Der abgetretene Präsident soll sich in Dschiddah aufhalten. Eine Rückkehr nach Tunesien scheint ausgeschlossen. Das Volk wütet weiter.

Tunis/Berlin. Tunesien kommt auch nach der Flucht des zurückgetretenen Präsidenten Zine el Abidine Ben Ali nicht zur Ruhe. Aus der Hauptstadt Tunis wurde in der Nacht zum Sonnabend von chaotischen Szenen berichtet. Gebäude brannten, es kam zu Plünderungen. Auch ein Krankenhaus soll angegriffen worden sein. Helikopter kreisten über der Stadt. Reiseveranstalter flogen deutsche Urlauber in die Heimat aus. Unterdessen traf Ben Ali in Saudi-Arabien ein.

Nach Angaben von Augenzeugen brannte in der Nacht der Zentralbahnhof der Hauptstadt, auch in mehreren Supermärkten und Wohngebäuden sei Feuer gelegt worden. Unruhen wurden auch aus anderen Landesteilen gemeldet. Ministerpräsident Mohamed Ghannouchi sprach im tunesischen Staatsfernsehen von einem völligen Sicherheits-Chaos. Er riet den Bewohnern von Tunis, sich in Gruppen zusammenzuschließen, um ihre Habe zu schützen. In einem Interview kündigte er an, die Armee verstärkt zur Sicherung der Wohnviertel einzusetzen.

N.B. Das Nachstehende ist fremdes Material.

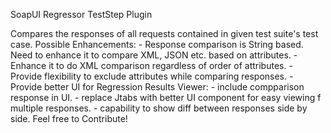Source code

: SoapUI Regressor TestStep Plugin

Compares the responses of all requests contained in given test suite's test case.
Possible Enhancements:
    - Response comparison is String based. Need to enhance it to compare XML, JSON etc. based on attributes.
    - Enhance it to do XML comparison regardless of order of attributes.
    - Provide flexibility to exclude attributes while comparing responses.
    - Provide better UI for Regression Results Viewer:
        - include compparison response in UI.
        - replace Jtabs with better UI component for easy viewing f multiple responses.
        - capability to show diff between responses side by side.
Feel free to Contribute!
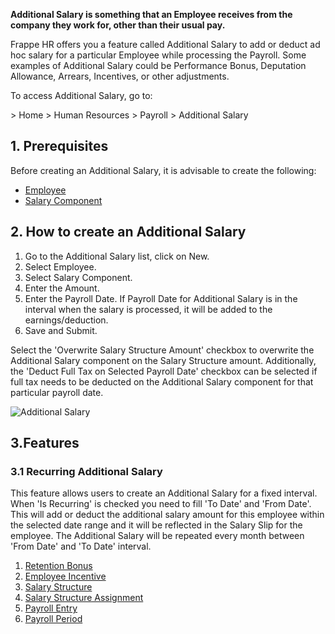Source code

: **Additional Salary is something that an Employee receives from the company they work for, other than their usual pay.**

Frappe HR offers you a feature called Additional Salary to add or deduct ad hoc salary for a particular Employee while processing the Payroll. Some examples of Additional Salary could be Performance Bonus, Deputation Allowance, Arrears, Incentives, or other adjustments.

To access Additional Salary, go to:

\> Home > Human Resources > Payroll > Additional Salary

## 1\. Prerequisites

Before creating an Additional Salary, it is advisable to create the following:

*   [Employee](https://docs.erpnext.com/docs/v14/user/manual/en/human-resources/employee)
*   [Salary Component](https://docs.erpnext.com/docs/v14/user/manual/en/human-resources/salary-component)

## 2\. How to create an Additional Salary

1.  Go to the Additional Salary list, click on New.
2.  Select Employee.
3.  Select Salary Component.
4.  Enter the Amount.
5.  Enter the Payroll Date. If Payroll Date for Additional Salary is in the interval when the salary is processed, it will be added to the earnings/deduction.
6.  Save and Submit.

Select the 'Overwrite Salary Structure Amount' checkbox to overwrite the Additional Salary component on the Salary Structure amount. Additionally, the 'Deduct Full Tax on Selected Payroll Date' checkbox can be selected if full tax needs to be deducted on the Additional Salary component for that particular payroll date.

![Additional Salary](https://docs.erpnext.com/files/additional-salary.png)

## 3.Features

### 3.1 Recurring Additional Salary

This feature allows users to create an Additional Salary for a fixed interval. When 'Is Recurring' is checked you need to fill 'To Date' and 'From Date'. This will add or deduct the additional salary amount for this employee within the selected date range and it will be reflected in the Salary Slip for the employee. The Additional Salary will be repeated every month between 'From Date' and 'To Date' interval.

1.  [Retention Bonus](https://docs.erpnext.com/docs/v14/user/manual/en/human-resources/retention-bonus)
2.  [Employee Incentive](https://docs.erpnext.com/docs/v14/user/manual/en/human-resources/employee-incentive)
3.  [Salary Structure](https://docs.erpnext.com/docs/v14/user/manual/en/human-resources/salary-structure)
4.  [Salary Structure Assignment](https://docs.erpnext.com/docs/v14/user/manual/en/human-resources/salary-structure-assignment)
5.  [Payroll Entry](https://docs.erpnext.com/docs/v14/user/manual/en/human-resources/payroll-entry)
6.  [Payroll Period](https://docs.erpnext.com/docs/v14/user/manual/en/human-resources/payroll-period)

Ben Ali hatte vor dem Abflug ins Exil die Regierung abgesetzt und den Ausnahmezustand verhängt. Die Proteste, die sich ursprünglich gegen die hohe Arbeitslosigkeit gerichtet hatten, hatten sich immer mehr zu offenen Aufstand gegen sein Regime entwickelt.

Bis zu Neuwahlen wird Ghannouchi das Amt des Interims-Präsidenten ausüben. Er werde sich am Sonnabend mit den Führern der politischen Parteien treffen, um über das weiter Vorgehen zu beraten, sagte er in einem Interview am Freitagabend. „Morgen wird ein entscheidender Tag“, kündigte Ghannouchi an. Zwei Oppositionsführer hätten bereits Bereitschaft zur Zusammenarbeit signalisiert. Eine Rückkehr Ben Alis nach Tunesien bezeichnete er als „unmöglich“.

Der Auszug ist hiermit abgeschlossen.